Em 1995, C. Wederkind e colaboradores "tiparam" a histocompatibilidade (MHC) de 49 moças
e de 44 rapazes estudantes da
Universidade de Berna, que não
se conheciam uns aos outros. Os
rapazes foram obrigados a dormir sozinhos em suas camas,
usando uma mesma camiseta, na
noite de domingo e de segunda-feira. Na manhã seguinte, guardavam a camiseta num saco plástico etiquetado e a entregavam
aos pesquisadores.
Seis sacos plásticos contendo camisetas usadas foram apresentados a cada mulher. Sem que elas
soubessem, três continham camisetas de rapazes portadores de genes mais próximos aos delas, e as
outras três pertenciam a homens
mais díspares geneticamente. As
mulheres deviam dar notas de zero a dez para cada camiseta, de
acordo com a análise de dois critérios: atração/repulsão sexual e
sensação agradável/desagradável
provocada por aquele odor.
O tratamento estatístico dos resultados mostrou que:
1) As mulheres deram notas
mais altas para as camisetas dos
homens que apresentavam maior
disparidade genética em relação
a elas, confirmando os resultados
obtidos com ratos.
2) Estimuladas a comparar o
odor da camiseta testada com a
lembrança do cheiro de namorados atuais ou antigos, as mulheres identificaram-no nas camisetas de homens com MHCs díspares, com o dobro da frequência do
que nas de MHCs similares aos
delas.
Entre todos os primatas, seres
humanos são os que possuem
mais glândulas produtoras de
odores corpóreos. Embora nosso
olfato seja capaz de discernir talvez 10 mil ou mais cheiros diferentes, ele é dez a 20 vezes menos
sensível do que o de um cachorro,
e menos ainda do que o de um rato.
As terminações nervosas que
captam odores estão ancoradas
na mucosa nasal.
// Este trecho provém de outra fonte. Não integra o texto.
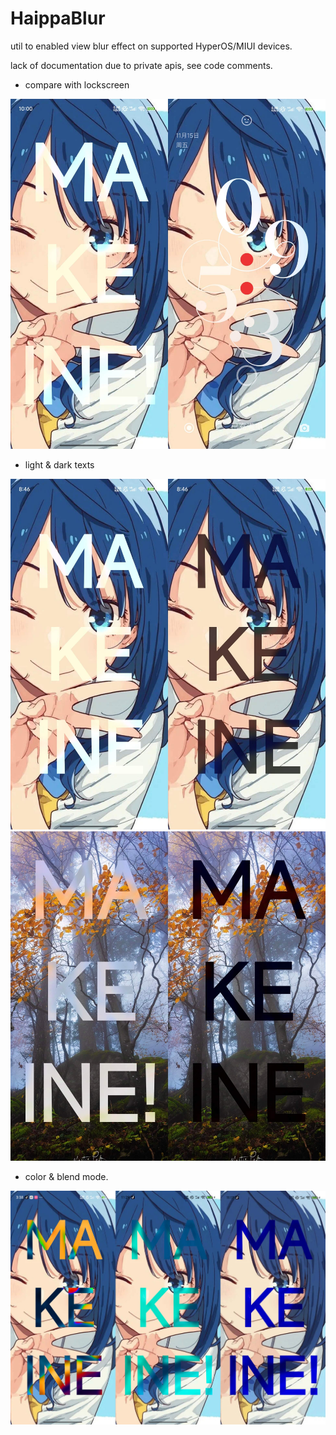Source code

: # HaippaBlur
util to enabled view blur effect on supported HyperOS/MIUI devices.

lack of documentation due to private apis, see code comments.

- compare with lockscreen

![dark & light sample](https://github.com/AyakaAgo/HaippaBlur/blob/main/static/sample_lockscreen_comparasion.jpg?raw=true)

- light & dark texts

![dark & light sample](https://github.com/AyakaAgo/HaippaBlur/blob/main/static/sample_dark_light.jpg?raw=true)
![dark & light sample 2](https://github.com/AyakaAgo/HaippaBlur/blob/main/static/sample_dark_light_2.jpg?raw=true)

- color & blend mode.

![color sample](https://github.com/AyakaAgo/HaippaBlur/blob/main/static/sample_color.jpg?raw=true)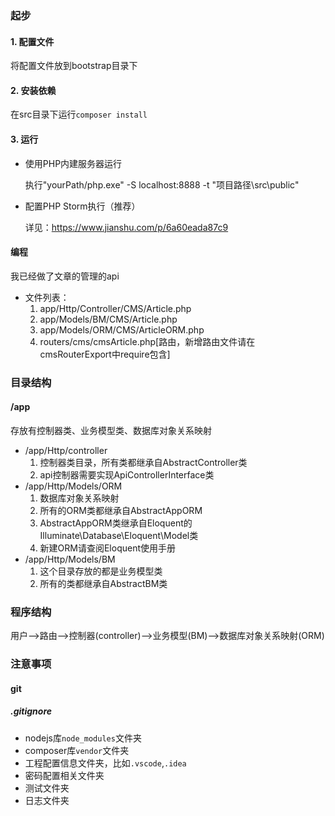### 起步
#### 1. 配置文件
将配置文件放到bootstrap目录下
#### 2. 安装依赖
在src目录下运行`composer install`
#### 3. 运行
* 使用PHP内建服务器运行

  执行"yourPath/php.exe" -S localhost:8888 -t "项目路径\src\public"
* 配置PHP Storm执行（推荐）

  详见：https://www.jianshu.com/p/6a60eada87c9
#### 编程
我已经做了文章的管理的api
* 文件列表：
  1. app/Http/Controller/CMS/Article.php
  2. app/Models/BM/CMS/Article.php
  3. app/Models/ORM/CMS/ArticleORM.php
  4. routers/cms/cmsArticle.php[路由，新增路由文件请在cmsRouterExport中require包含]



### 目录结构
#### /app
存放有控制器类、业务模型类、数据库对象关系映射
* /app/Http/controller
    1. 控制器类目录，所有类都继承自AbstractController类
    2. api控制器需要实现ApiControllerInterface类
* /app/Http/Models/ORM
    1. 数据库对象关系映射
    2. 所有的ORM类都继承自AbstractAppORM
    3. AbstractAppORM类继承自Eloquent的Illuminate\Database\Eloquent\Model类
    4. 新建ORM请查阅Eloquent使用手册
* /app/Http/Models/BM
    1. 这个目录存放的都是业务模型类
    2. 所有的类都继承自AbstractBM类
### 程序结构
用户-->路由-->控制器(controller)-->业务模型(BM)-->数据库对象关系映射(ORM)

### 注意事项
#### git
##### .gitignore
* nodejs库`node_modules`文件夹
* composer库`vendor`文件夹
* 工程配置信息文件夹，比如`.vscode`,`.idea`
* 密码配置相关文件夹
* 测试文件夹
* 日志文件夹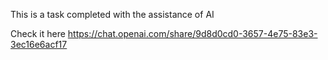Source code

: This is a task completed with the assistance of AI

Check it here
https://chat.openai.com/share/9d8d0cd0-3657-4e75-83e3-3ec16e6acf17
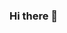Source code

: ### Hi there 👋

<!--
**juanmarquesdev/juanmarquesdev** is a ✨ _special_ ✨ repository because its `README.md` (this file) appears on your GitHub profile.

![Juan Marques's GitHub stats](https://github-readme-stats.vercel.app/api?username=juanmarquesdev&show_icons=true&theme=radical)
Quando sentimos o cheiro de uma laranja, por
exemplo, diversas terminações foram estimuladas especificamente
pelas diferentes moléculas liberadas pela fruta e conduzidas para
o cérebro, que reuniu e analisou
todos os "bits" de informação,
comparou-os com experiências
prévias armazenadas na memória e identificou o cheiro com tal
precisão que saberemos se ele veio
da fruta verde ou madura, de
uma bala ou de um xampu com
essência de laranja.
Esses neurônios receptores de sinais olfativos presentes na mucosa nasal enviam terminações que
convergem para uma estrutura
situada mais internamente, chamada bulbo olfatório. Os estímulos que chegam ao bulbo são organizados e conduzidos a diversos centros cerebrais, entre os
quais se encontra o sistema límbico, uma das áreas mais importantes no processamento das
emoções, da sexualidade e do desejo. Essa conexão entre o bulbo
olfatório e o sistema límbico constitui uma via muito mais rápida
de transmissão do estímulo nervoso do que a percorrida pelas informações visuais ou auditivas,
por exemplo.
A partir do instante em que o
bebê, guiado pelo cheiro de leite,
encontra pela primeira vez o mamilo materno, as conexões diretas
entre os receptores do olfato e os
centros que integram impulsos
emocionais exercem influência
decisiva nos relacionamentos humanos. Como diz a pesquisadora
Susan Schiffman, da Universidade Duke: "Um casal pode sobreviver a toda sorte de diferenças,
mas, quando um deixa de gostar
do cheiro do outro, o relacionamento está arruinado".